投影機能によって、ビームのインテンシティプロファイルを2次元または3次元で見ることができます。投影画像は、X線システムで3次元画像を生成する際に使用される再構成断層投影法で作成されます。ナイフエッジが多くなるほど、より詳細な画像が得られます。ダイオードレーザのように、ガウシアンビームとは大きく異なるビーム分布の場合、7つのナイフエッジがある標準システムを使って、実際のビームに近い強度図を復元できます。ガウシアンビームに近いビームを調べる場合、ナイフエッジが3つあるシステムを使うと、より正確な強度分布が得られます。

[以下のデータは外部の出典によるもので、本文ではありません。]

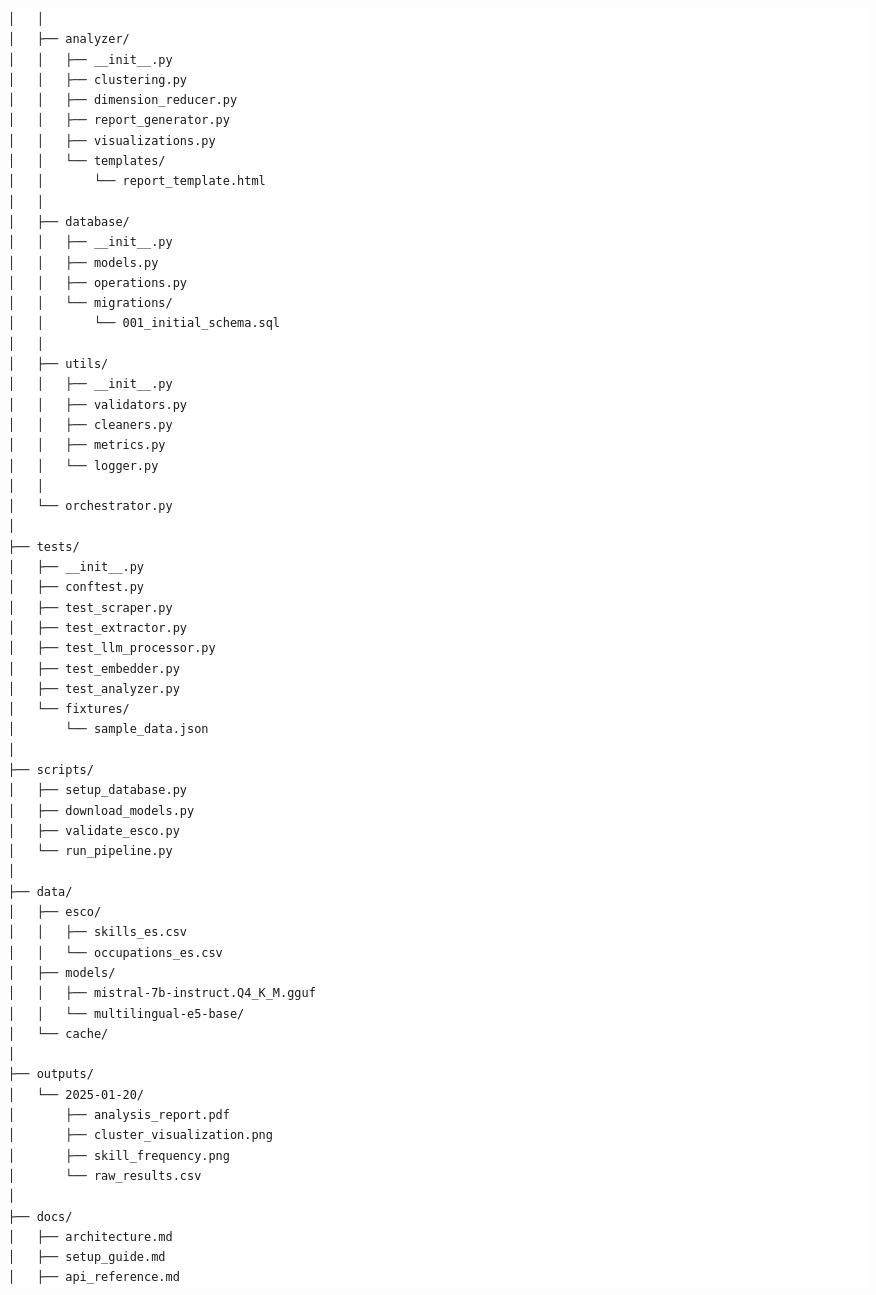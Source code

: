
 ```
│   │
│   ├── analyzer/
│   │   ├── __init__.py
│   │   ├── clustering.py
│   │   ├── dimension_reducer.py
│   │   ├── report_generator.py
│   │   ├── visualizations.py
│   │   └── templates/
│   │       └── report_template.html
│   │
│   ├── database/
│   │   ├── __init__.py
│   │   ├── models.py
│   │   ├── operations.py
│   │   └── migrations/
│   │       └── 001_initial_schema.sql
│   │
│   ├── utils/
│   │   ├── __init__.py
│   │   ├── validators.py
│   │   ├── cleaners.py
│   │   ├── metrics.py
│   │   └── logger.py
│   │
│   └── orchestrator.py
│
├── tests/
│   ├── __init__.py
│   ├── conftest.py
│   ├── test_scraper.py
│   ├── test_extractor.py
│   ├── test_llm_processor.py
│   ├── test_embedder.py
│   ├── test_analyzer.py
│   └── fixtures/
│       └── sample_data.json
│
├── scripts/
│   ├── setup_database.py
│   ├── download_models.py
│   ├── validate_esco.py
│   └── run_pipeline.py
│
├── data/
│   ├── esco/
│   │   ├── skills_es.csv
│   │   └── occupations_es.csv
│   ├── models/
│   │   ├── mistral-7b-instruct.Q4_K_M.gguf
│   │   └── multilingual-e5-base/
│   └── cache/
│
├── outputs/
│   └── 2025-01-20/
│       ├── analysis_report.pdf
│       ├── cluster_visualization.png
│       ├── skill_frequency.png
│       └── raw_results.csv
│
├── docs/
│   ├── architecture.md
│   ├── setup_guide.md
│   ├── api_reference.md
```
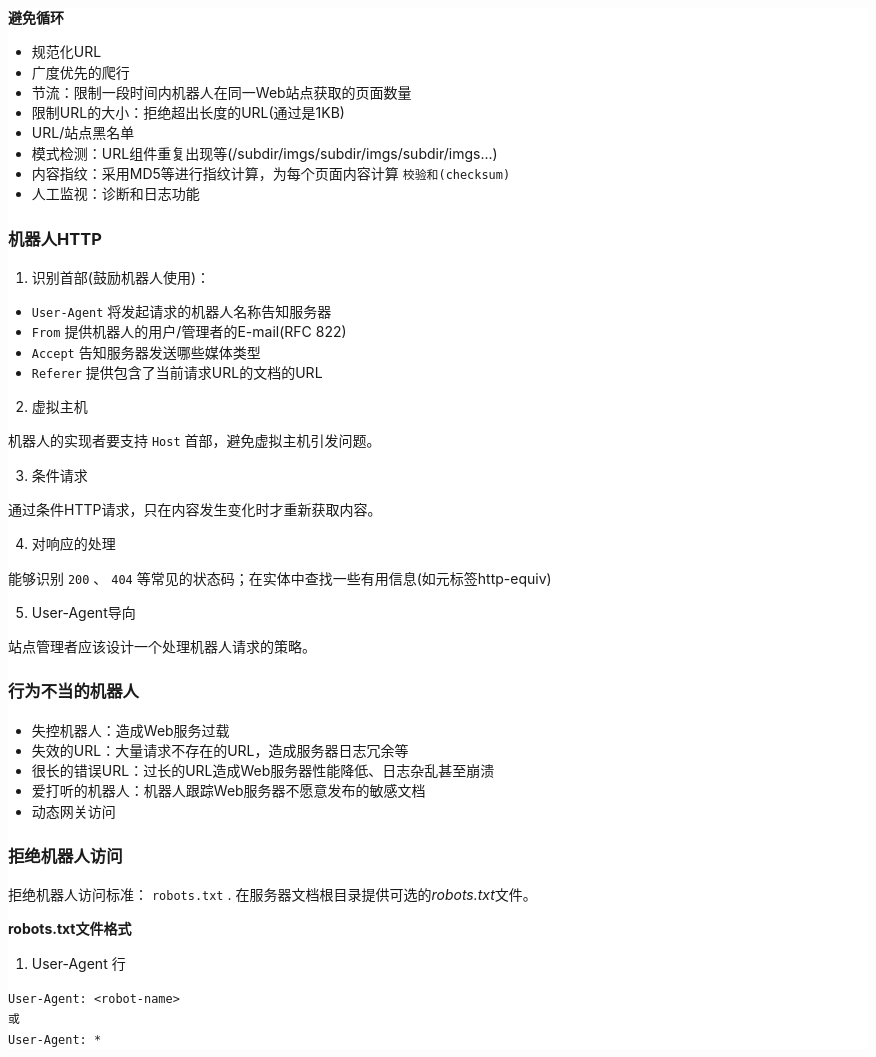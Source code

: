 __避免循环__

* 规范化URL
* 广度优先的爬行
* 节流：限制一段时间内机器人在同一Web站点获取的页面数量
* 限制URL的大小：拒绝超出长度的URL(通过是1KB)
* URL/站点黑名单
* 模式检测：URL组件重复出现等(/subdir/imgs/subdir/imgs/subdir/imgs...)
* 内容指纹：采用MD5等进行指纹计算，为每个页面内容计算 `校验和(checksum)`
* 人工监视：诊断和日志功能


### 机器人HTTP

1) 识别首部(鼓励机器人使用)：

* `User-Agent` 将发起请求的机器人名称告知服务器
* `From` 提供机器人的用户/管理者的E-mail(RFC 822)
* `Accept` 告知服务器发送哪些媒体类型
* `Referer` 提供包含了当前请求URL的文档的URL

2) 虚拟主机

机器人的实现者要支持 `Host` 首部，避免虚拟主机引发问题。

3) 条件请求

通过条件HTTP请求，只在内容发生变化时才重新获取内容。

4) 对响应的处理

能够识别 `200` 、 `404` 等常见的状态码；在实体中查找一些有用信息(如元标签http-equiv)

5) User-Agent导向

站点管理者应该设计一个处理机器人请求的策略。


### 行为不当的机器人

* 失控机器人：造成Web服务过载
* 失效的URL：大量请求不存在的URL，造成服务器日志冗余等
* 很长的错误URL：过长的URL造成Web服务器性能降低、日志杂乱甚至崩溃
* 爱打听的机器人：机器人跟踪Web服务器不愿意发布的敏感文档
* 动态网关访问

### 拒绝机器人访问

拒绝机器人访问标准： `robots.txt` .
在服务器文档根目录提供可选的*robots.txt*文件。

__robots.txt文件格式__

1) User-Agent 行

``````
User-Agent: <robot-name>
或
User-Agent: *
``````
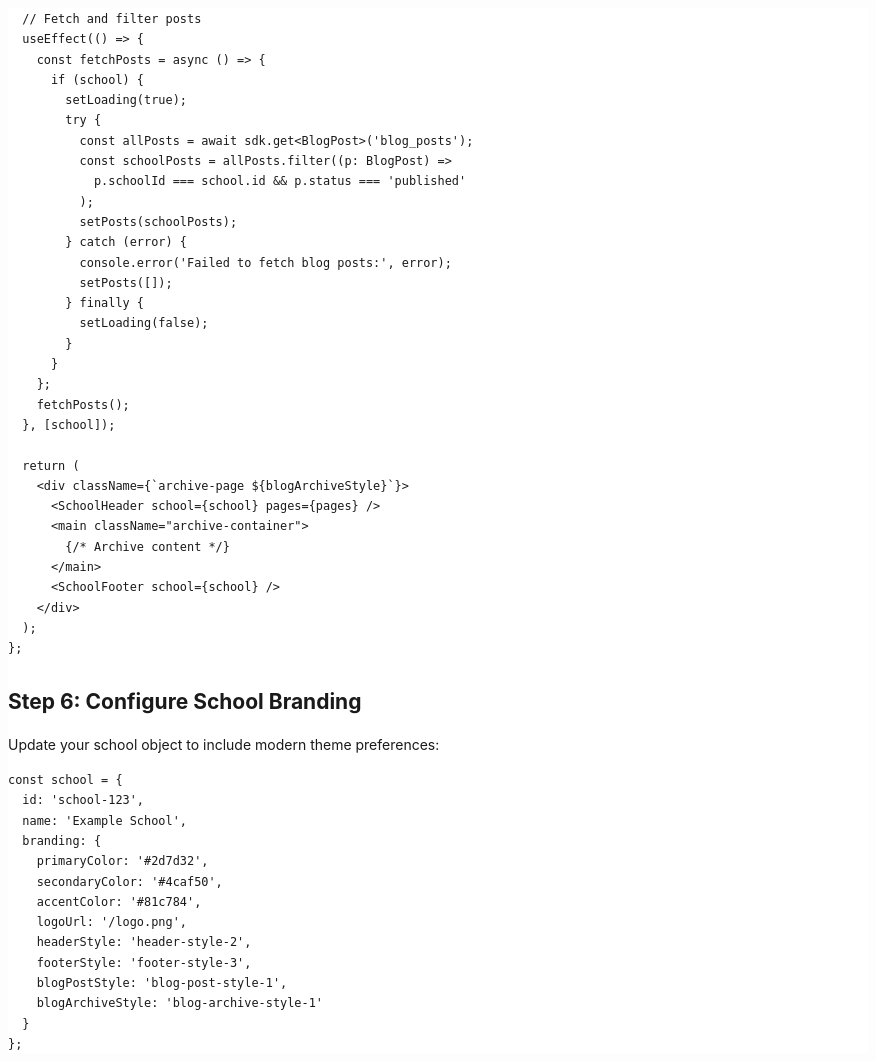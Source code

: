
 ```tsx
  // Fetch and filter posts
  useEffect(() => {
    const fetchPosts = async () => {
      if (school) {
        setLoading(true);
        try {
          const allPosts = await sdk.get<BlogPost>('blog_posts');
          const schoolPosts = allPosts.filter((p: BlogPost) => 
            p.schoolId === school.id && p.status === 'published'
          );
          setPosts(schoolPosts);
        } catch (error) {
          console.error('Failed to fetch blog posts:', error);
          setPosts([]);
        } finally {
          setLoading(false);
        }
      }
    };
    fetchPosts();
  }, [school]);

  return (
    <div className={`archive-page ${blogArchiveStyle}`}>
      <SchoolHeader school={school} pages={pages} />
      <main className="archive-container">
        {/* Archive content */}
      </main>
      <SchoolFooter school={school} />
    </div>
  );
};
```

## Step 6: Configure School Branding

Update your school object to include modern theme preferences:

```tsx
const school = {
  id: 'school-123',
  name: 'Example School',
  branding: {
    primaryColor: '#2d7d32',
    secondaryColor: '#4caf50',
    accentColor: '#81c784',
    logoUrl: '/logo.png',
    headerStyle: 'header-style-2',
    footerStyle: 'footer-style-3',
    blogPostStyle: 'blog-post-style-1',
    blogArchiveStyle: 'blog-archive-style-1'
  }
};
```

2次元強度分布図と3次元等角図は、走査軸とグリッドを共に表示することができます。これらを消去することも可能です。また、等角図を回転させて詳細な構造を見やすくすることもできます。
ビームサイズと中心位置に関するデータは画像と共にデジタル表示することもできます。

注) 本機能は原理上、カメラ型プロファイラと比べてデータ収得数が少なく、プロファイル断面位置の確認用としてお使い頂くことをおすすめ致します。

■ 2次元強度図
BeamMaster-USB 2次元強度図

■ 3次元強度図
BeamMaster-USB 3次元強度図

マルチナイフエッジ方式で、より高い解像度と確度を実現

BeamMaster-USB は、2 つの直交ナイフエッジまたはスリットを使ってビームプロファイルをスキャンする従来のビームプロファイラより下記の点で優れています。BeamMaster-USB BM-7は、回転ドラムに取り付けた7つのナイフエッジを使って、ビームをスキャンします。7つのスキャンによって得られたデータを断層撮影法で組み合わせ、実際のビーム形状・サイズをより正確に測定できます。円形ビームやガウシアンビームに近いビームの測定には、3つのナイフエッジを備えたBM-3もご用意しています。